Es klingt unappetitlich: Als Faulecken bezeichnet man eigentlich nur eingerissene Mundwinkel, in der Fachsprache auch Perlèche genannt. Hierbei ist die Haut in den Mundwinkeln rot und aufgeweicht, Mediziner sprechen von einer Mazeration. Die Einrisse sind unangenehm und schmerzen. Da Faulecken schlecht abheilen, weil sie beim Essen oder Lachen schnell erneut einreißen, sollte man einen Arzt aufsuchen.
Verschiedene Ursachen
Faulecken können aus verschiedenen Gründen entstehen. Oft haben sich Bakterien – in den meisten Fällen Streptokokken – oder Sprosspilze angesiedelt. In den seltensten Fällen liegt es am Syphiliserreger Treponema pallidum.

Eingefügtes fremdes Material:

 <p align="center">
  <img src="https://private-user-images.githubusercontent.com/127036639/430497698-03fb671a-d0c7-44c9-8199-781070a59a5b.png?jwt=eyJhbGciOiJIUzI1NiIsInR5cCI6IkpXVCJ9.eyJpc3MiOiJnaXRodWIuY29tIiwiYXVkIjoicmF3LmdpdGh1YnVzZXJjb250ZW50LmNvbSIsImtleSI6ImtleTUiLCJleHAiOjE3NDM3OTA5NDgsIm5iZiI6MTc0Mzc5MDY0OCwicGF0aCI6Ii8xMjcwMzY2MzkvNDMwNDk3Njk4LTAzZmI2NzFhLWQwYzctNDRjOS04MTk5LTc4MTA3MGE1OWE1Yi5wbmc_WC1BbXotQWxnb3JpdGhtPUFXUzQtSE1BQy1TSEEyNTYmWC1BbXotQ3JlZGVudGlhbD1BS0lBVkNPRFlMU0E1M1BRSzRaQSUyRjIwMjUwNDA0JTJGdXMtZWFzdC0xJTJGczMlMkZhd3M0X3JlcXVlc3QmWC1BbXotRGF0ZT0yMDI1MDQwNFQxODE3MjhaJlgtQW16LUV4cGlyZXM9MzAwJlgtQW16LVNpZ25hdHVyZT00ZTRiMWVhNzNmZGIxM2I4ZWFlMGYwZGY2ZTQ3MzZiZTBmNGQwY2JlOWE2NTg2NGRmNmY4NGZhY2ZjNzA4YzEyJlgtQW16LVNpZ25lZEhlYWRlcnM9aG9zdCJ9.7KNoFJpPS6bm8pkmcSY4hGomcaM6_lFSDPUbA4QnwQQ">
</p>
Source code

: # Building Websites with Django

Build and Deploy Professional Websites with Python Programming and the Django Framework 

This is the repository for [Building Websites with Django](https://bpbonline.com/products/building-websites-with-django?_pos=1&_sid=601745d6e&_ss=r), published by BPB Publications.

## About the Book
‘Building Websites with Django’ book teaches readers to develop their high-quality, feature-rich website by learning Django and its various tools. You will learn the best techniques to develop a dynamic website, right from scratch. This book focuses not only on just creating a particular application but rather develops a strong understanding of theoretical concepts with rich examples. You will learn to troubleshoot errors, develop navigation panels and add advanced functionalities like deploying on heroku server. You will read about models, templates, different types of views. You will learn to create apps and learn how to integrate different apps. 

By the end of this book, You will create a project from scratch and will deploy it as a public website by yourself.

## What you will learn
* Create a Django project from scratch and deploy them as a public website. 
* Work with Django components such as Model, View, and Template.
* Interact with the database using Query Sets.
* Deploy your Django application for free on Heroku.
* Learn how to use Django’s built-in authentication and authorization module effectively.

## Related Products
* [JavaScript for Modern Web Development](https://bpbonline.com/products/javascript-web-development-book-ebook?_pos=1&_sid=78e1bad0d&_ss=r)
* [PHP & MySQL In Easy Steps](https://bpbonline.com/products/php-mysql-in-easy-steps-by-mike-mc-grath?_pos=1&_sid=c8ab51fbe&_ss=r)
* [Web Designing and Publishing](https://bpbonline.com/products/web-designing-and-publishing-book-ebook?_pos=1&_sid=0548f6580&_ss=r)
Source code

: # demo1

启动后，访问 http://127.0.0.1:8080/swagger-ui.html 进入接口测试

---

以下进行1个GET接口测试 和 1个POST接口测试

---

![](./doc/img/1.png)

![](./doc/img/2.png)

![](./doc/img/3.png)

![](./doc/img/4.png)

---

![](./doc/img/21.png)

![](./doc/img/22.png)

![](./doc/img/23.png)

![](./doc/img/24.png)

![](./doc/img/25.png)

Bei älteren Patienten sind Faulecken zumeist eine Alterserscheinung: Der Kieferknochen bildet sich zurück oder die Zahnprothesen sitzen schlecht. Dadurch läuft der Speichel unkontrolliert aus dem Mund und die Haut weicht auf. Auch Eisen- und Vitaminmangel kann zu Faulecken führen. Diabetiker und Neurodermitiker leiden ebenfalls häufig unter eingerissenen Mundwinkeln.
Diagnose und Behandlung
Mithilfe eines Erregernachweises kann man herausfinden, ob Bakterien oder Hefepilze Schuld haben. Dafür wird in den meisten Fällen ein Stück Haut entnommen. Eine Laboruntersuchung von Blut und Harn kann eine Stoffwechselerkankung wie Diabetes oder auch harmlose Mangelerscheinungen feststellen. Wenn die Ursache für die Faulecken erkannt wurde, müssen diese bekämpft werden. Die Heilungschancen sind sehr gut.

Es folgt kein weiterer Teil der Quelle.